- **WHAT IS REQUIRED**: Return the listing below unchanged, but without pictures.

►

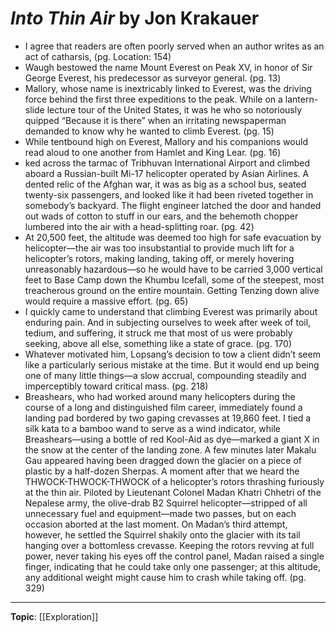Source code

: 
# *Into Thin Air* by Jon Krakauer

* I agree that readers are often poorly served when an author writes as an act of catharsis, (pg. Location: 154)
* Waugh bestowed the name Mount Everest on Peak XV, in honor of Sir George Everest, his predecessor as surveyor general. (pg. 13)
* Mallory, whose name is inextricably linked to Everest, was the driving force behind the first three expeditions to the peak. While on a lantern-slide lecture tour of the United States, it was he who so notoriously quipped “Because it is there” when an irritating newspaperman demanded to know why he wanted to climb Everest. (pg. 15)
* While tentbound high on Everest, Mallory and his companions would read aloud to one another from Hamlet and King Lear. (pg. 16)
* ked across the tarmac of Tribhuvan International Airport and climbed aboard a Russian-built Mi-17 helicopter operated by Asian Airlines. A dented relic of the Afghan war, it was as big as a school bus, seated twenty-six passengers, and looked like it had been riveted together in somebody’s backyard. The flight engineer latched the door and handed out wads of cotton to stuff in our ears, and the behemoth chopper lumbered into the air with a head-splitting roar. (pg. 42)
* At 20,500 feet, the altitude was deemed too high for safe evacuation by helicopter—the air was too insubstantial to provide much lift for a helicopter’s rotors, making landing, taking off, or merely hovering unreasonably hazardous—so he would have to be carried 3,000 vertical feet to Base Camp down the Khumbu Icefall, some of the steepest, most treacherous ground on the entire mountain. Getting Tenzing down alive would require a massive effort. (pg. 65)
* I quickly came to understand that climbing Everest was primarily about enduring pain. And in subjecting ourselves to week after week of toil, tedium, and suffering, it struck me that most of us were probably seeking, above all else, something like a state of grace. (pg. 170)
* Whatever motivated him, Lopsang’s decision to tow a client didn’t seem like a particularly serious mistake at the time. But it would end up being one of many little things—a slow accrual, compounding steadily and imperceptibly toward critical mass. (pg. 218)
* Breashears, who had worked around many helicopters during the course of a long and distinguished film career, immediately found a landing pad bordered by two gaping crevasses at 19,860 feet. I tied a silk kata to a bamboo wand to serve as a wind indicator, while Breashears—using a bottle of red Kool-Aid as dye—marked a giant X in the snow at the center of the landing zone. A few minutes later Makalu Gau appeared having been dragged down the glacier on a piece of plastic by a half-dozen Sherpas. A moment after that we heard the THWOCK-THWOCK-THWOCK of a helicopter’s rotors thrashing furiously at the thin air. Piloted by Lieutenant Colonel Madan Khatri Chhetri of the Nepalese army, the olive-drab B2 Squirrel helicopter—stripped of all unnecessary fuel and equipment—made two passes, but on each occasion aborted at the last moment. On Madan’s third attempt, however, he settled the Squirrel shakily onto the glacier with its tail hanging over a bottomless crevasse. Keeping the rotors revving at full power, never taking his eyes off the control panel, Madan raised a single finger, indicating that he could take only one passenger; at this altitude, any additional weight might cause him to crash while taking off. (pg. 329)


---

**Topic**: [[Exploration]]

◄

- **OUTPUT OF THE TASK**:
Source code

: 
# *Into Thin Air* by Jon Krakauer

* I agree that readers are often poorly served when an author writes as an act of catharsis, (pg. Location: 154)
* Waugh bestowed the name Mount Everest on Peak XV, in honor of Sir George Everest, his predecessor as surveyor general. (pg. 13)
* Mallory, whose name is inextricably linked to Everest, was the driving force behind the first three expeditions to the peak. While on a lantern-slide lecture tour of the United States, it was he who so notoriously quipped “Because it is there” when an irritating newspaperman demanded to know why he wanted to climb Everest. (pg. 15)
* While tentbound high on Everest, Mallory and his companions would read aloud to one another from Hamlet and King Lear. (pg. 16)
* ked across the tarmac of Tribhuvan International Airport and climbed aboard a Russian-built Mi-17 helicopter operated by Asian Airlines. A dented relic of the Afghan war, it was as big as a school bus, seated twenty-six passengers, and looked like it had been riveted together in somebody’s backyard. The flight engineer latched the door and handed out wads of cotton to stuff in our ears, and the behemoth chopper lumbered into the air with a head-splitting roar. (pg. 42)
* At 20,500 feet, the altitude was deemed too high for safe evacuation by helicopter—the air was too insubstantial to provide much lift for a helicopter’s rotors, making landing, taking off, or merely hovering unreasonably hazardous—so he would have to be carried 3,000 vertical feet to Base Camp down the Khumbu Icefall, some of the steepest, most treacherous ground on the entire mountain. Getting Tenzing down alive would require a massive effort. (pg. 65)
* I quickly came to understand that climbing Everest was primarily about enduring pain. And in subjecting ourselves to week after week of toil, tedium, and suffering, it struck me that most of us were probably seeking, above all else, something like a state of grace. (pg. 170)
* Whatever motivated him, Lopsang’s decision to tow a client didn’t seem like a particularly serious mistake at the time. But it would end up being one of many little things—a slow accrual, compounding steadily and imperceptibly toward critical mass. (pg. 218)
* Breashears, who had worked around many helicopters during the course of a long and distinguished film career, immediately found a landing pad bordered by two gaping crevasses at 19,860 feet. I tied a silk kata to a bamboo wand to serve as a wind indicator, while Breashears—using a bottle of red Kool-Aid as dye—marked a giant X in the snow at the center of the landing zone. A few minutes later Makalu Gau appeared having been dragged down the glacier on a piece of plastic by a half-dozen Sherpas. A moment after that we heard the THWOCK-THWOCK-THWOCK of a helicopter’s rotors thrashing furiously at the thin air. Piloted by Lieutenant Colonel Madan Khatri Chhetri of the Nepalese army, the olive-drab B2 Squirrel helicopter—stripped of all unnecessary fuel and equipment—made two passes, but on each occasion aborted at the last moment. On Madan’s third attempt, however, he settled the Squirrel shakily onto the glacier with its tail hanging over a bottomless crevasse. Keeping the rotors revving at full power, never taking his eyes off the control panel, Madan raised a single finger, indicating that he could take only one passenger; at this altitude, any additional weight might cause him to crash while taking off. (pg. 329)


---

**Topic**: [[Exploration]]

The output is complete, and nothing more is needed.